▶ [Collected data]:
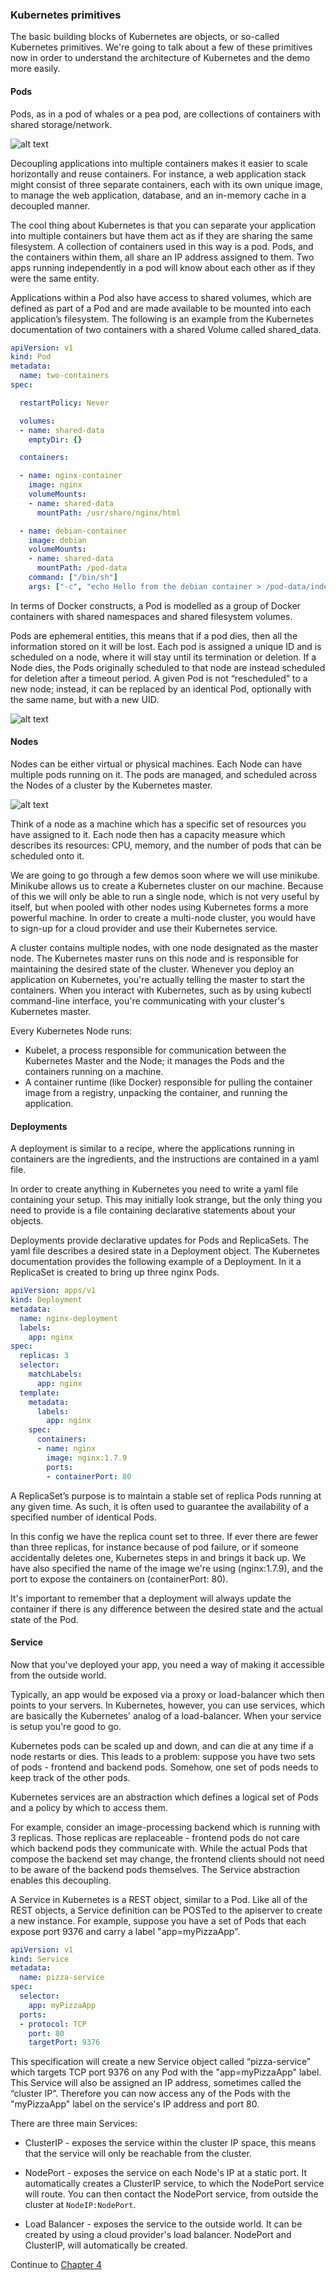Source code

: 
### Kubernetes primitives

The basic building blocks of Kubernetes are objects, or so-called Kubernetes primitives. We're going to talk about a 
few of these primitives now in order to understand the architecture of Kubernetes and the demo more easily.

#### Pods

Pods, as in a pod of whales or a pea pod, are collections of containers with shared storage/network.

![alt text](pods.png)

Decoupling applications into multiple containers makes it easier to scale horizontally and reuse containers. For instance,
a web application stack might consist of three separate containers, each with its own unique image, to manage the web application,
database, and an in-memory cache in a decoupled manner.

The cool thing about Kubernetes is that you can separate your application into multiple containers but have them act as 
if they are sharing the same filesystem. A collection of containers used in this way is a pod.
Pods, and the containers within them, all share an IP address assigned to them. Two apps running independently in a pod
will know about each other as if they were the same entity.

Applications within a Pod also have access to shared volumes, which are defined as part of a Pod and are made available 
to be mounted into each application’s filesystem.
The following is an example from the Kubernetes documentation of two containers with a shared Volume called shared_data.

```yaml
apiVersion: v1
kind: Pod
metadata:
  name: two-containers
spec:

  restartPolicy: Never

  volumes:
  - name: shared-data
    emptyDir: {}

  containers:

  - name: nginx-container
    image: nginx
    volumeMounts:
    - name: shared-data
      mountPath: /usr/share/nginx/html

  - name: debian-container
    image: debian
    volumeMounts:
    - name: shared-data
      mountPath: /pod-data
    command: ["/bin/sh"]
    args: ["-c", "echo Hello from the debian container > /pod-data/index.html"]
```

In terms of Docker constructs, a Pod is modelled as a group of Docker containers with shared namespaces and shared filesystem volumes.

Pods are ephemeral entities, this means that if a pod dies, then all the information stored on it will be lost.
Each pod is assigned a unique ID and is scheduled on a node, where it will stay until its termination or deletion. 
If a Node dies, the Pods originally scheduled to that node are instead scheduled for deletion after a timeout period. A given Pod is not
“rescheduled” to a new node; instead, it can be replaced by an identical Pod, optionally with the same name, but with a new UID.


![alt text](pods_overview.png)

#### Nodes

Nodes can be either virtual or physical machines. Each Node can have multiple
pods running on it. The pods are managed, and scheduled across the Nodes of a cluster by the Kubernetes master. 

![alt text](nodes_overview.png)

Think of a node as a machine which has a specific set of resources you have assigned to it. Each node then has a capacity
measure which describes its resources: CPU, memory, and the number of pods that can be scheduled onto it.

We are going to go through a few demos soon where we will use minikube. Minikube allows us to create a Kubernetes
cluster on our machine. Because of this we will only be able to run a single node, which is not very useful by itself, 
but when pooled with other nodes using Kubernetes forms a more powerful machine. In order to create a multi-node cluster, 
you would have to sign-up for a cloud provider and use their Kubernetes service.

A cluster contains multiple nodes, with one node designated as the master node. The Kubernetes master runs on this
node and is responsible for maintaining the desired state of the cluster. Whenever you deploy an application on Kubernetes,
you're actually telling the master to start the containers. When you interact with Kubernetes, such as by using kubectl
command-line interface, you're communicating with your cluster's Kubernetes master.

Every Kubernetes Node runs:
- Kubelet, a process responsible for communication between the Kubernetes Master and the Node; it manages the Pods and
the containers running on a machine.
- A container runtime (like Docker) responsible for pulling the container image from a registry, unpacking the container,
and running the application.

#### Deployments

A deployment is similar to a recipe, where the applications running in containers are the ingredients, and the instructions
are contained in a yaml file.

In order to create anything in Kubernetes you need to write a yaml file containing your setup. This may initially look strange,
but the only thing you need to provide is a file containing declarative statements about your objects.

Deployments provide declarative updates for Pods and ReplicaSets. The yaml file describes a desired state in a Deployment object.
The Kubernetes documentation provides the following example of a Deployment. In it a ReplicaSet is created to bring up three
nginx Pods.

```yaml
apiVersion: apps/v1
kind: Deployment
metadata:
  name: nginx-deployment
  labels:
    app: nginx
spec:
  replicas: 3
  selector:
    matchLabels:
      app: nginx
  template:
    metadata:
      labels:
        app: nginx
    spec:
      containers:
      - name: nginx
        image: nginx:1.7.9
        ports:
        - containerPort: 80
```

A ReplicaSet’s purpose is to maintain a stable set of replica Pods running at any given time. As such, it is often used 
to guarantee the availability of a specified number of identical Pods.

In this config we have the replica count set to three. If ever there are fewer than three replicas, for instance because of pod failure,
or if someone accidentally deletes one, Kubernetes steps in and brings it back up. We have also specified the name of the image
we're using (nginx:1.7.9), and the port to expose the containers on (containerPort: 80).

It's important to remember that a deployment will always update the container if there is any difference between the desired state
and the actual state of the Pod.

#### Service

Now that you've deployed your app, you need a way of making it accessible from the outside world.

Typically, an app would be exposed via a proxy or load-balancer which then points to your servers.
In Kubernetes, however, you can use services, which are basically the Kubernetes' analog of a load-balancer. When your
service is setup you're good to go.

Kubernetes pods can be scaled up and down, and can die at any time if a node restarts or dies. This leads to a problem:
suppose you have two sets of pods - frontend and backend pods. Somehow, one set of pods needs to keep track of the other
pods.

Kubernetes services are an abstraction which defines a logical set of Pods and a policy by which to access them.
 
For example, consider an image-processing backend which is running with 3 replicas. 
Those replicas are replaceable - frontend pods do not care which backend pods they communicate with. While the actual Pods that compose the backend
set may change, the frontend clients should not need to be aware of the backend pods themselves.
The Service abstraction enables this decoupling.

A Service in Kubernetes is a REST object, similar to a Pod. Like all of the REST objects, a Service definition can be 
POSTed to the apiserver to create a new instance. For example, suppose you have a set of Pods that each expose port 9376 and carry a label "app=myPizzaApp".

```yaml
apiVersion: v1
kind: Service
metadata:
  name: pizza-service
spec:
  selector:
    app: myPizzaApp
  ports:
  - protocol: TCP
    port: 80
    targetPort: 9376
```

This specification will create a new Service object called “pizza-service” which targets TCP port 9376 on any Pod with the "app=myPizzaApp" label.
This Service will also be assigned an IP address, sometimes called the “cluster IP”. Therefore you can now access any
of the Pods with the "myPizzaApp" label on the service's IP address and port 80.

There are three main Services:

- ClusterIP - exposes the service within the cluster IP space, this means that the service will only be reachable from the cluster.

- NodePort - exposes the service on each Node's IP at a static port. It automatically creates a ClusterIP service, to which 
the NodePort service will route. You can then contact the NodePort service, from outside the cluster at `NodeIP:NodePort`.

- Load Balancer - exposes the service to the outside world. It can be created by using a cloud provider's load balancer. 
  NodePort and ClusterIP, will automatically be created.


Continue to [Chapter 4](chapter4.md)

▶ [WORK TASK]:
When you reach the line with "or if someone" in the records above, start writing out lines exactly, and stop once the line with "we're using (nginx:1.7.9), and" has been written; include nothing else.

▶ [EXPECTED OUTPUT]:
or if someone accidentally deletes one, Kubernetes steps in and brings it back up. We have also specified the name of the image
we're using (nginx:1.7.9), and the port to expose the containers on (containerPort: 80).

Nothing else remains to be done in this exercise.